INSTRUCTIONS FOR THE TASK>
All that should appear is the run of lines from the one containing "- brew 这两个是给OS" through the end of the records, each repeated exactly.

SUPPLIED RECORDS>
· · · · ·

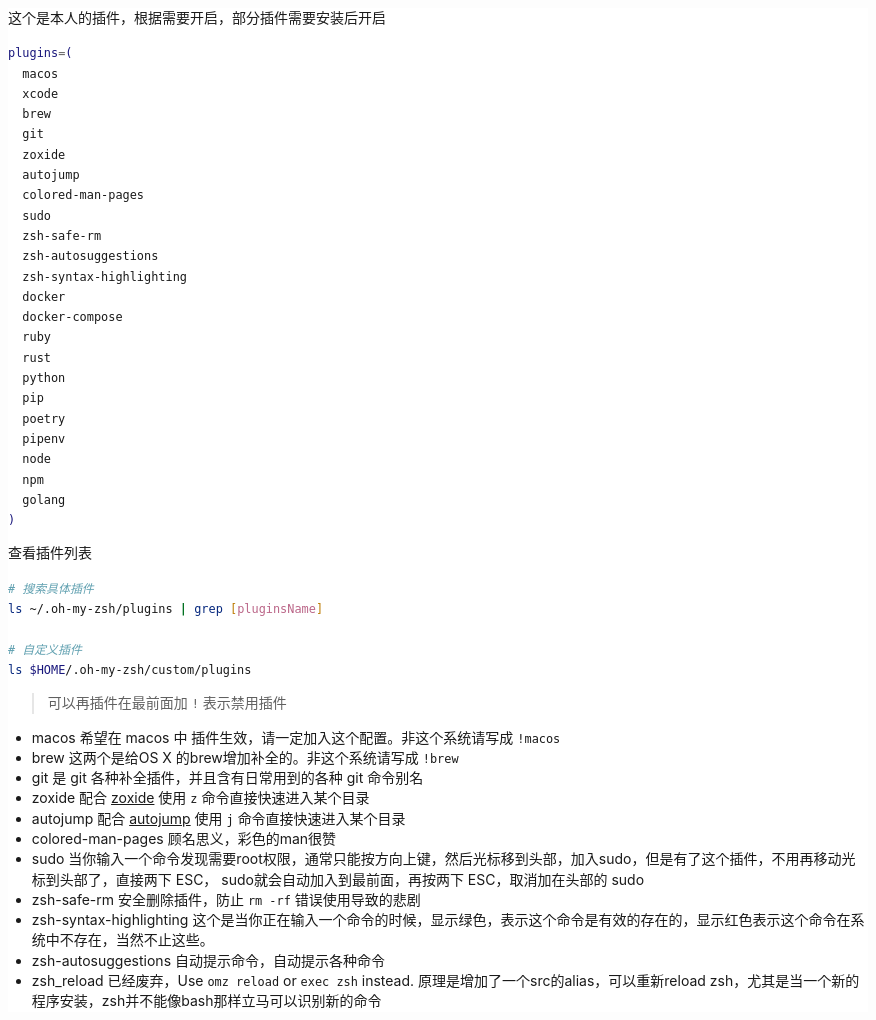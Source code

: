 这个是本人的插件，根据需要开启，部分插件需要安装后开启

```bash
plugins=(
  macos
  xcode
  brew
  git
  zoxide
  autojump
  colored-man-pages
  sudo
  zsh-safe-rm
  zsh-autosuggestions
  zsh-syntax-highlighting
  docker
  docker-compose
  ruby
  rust
  python
  pip
  poetry
  pipenv
  node
  npm
  golang
)
```

查看插件列表

```sh
# 搜索具体插件
ls ~/.oh-my-zsh/plugins | grep [pluginsName]

# 自定义插件
ls $HOME/.oh-my-zsh/custom/plugins
```

> 可以再插件在最前面加 `!` 表示禁用插件

- macos 希望在 macos 中 插件生效，请一定加入这个配置。非这个系统请写成 `!macos`
- brew 这两个是给OS X 的brew增加补全的。非这个系统请写成 `!brew`
- git 是 git 各种补全插件，并且含有日常用到的各种 git 命令别名
- zoxide 配合 [zoxide](https://github.com/ajeetdsouza/zoxide) 使用 `z` 命令直接快速进入某个目录
- autojump 配合 [autojump](https://github.com/wting/autojump) 使用 `j` 命令直接快速进入某个目录
- colored-man-pages 顾名思义，彩色的man很赞
- sudo 当你输入一个命令发现需要root权限，通常只能按方向上键，然后光标移到头部，加入sudo，但是有了这个插件，不用再移动光标到头部了，直接两下 ESC， sudo就会自动加入到最前面，再按两下 ESC，取消加在头部的 sudo
- zsh-safe-rm 安全删除插件，防止 `rm -rf` 错误使用导致的悲剧
- zsh-syntax-highlighting 这个是当你正在输入一个命令的时候，显示绿色，表示这个命令是有效的存在的，显示红色表示这个命令在系统中不存在，当然不止这些。
- zsh-autosuggestions 自动提示命令，自动提示各种命令
- zsh_reload  已经废弃，Use `omz reload` or `exec zsh` instead. 原理是增加了一个src的alias，可以重新reload zsh，尤其是当一个新的程序安装，zsh并不能像bash那样立马可以识别新的命令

· · · · ·

EXERCISE RESULT>
- brew 这两个是给OS X 的brew增加补全的。非这个系统请写成 `!brew`
- git 是 git 各种补全插件，并且含有日常用到的各种 git 命令别名
- zoxide 配合 [zoxide](https://github.com/ajeetdsouza/zoxide) 使用 `z` 命令直接快速进入某个目录
- autojump 配合 [autojump](https://github.com/wting/autojump) 使用 `j` 命令直接快速进入某个目录
- colored-man-pages 顾名思义，彩色的man很赞
- sudo 当你输入一个命令发现需要root权限，通常只能按方向上键，然后光标移到头部，加入sudo，但是有了这个插件，不用再移动光标到头部了，直接两下 ESC， sudo就会自动加入到最前面，再按两下 ESC，取消加在头部的 sudo
- zsh-safe-rm 安全删除插件，防止 `rm -rf` 错误使用导致的悲剧
- zsh-syntax-highlighting 这个是当你正在输入一个命令的时候，显示绿色，表示这个命令是有效的存在的，显示红色表示这个命令在系统中不存在，当然不止这些。
- zsh-autosuggestions 自动提示命令，自动提示各种命令
- zsh_reload  已经废弃，Use `omz reload` or `exec zsh` instead. 原理是增加了一个src的alias，可以重新reload zsh，尤其是当一个新的程序安装，zsh并不能像bash那样立马可以识别新的命令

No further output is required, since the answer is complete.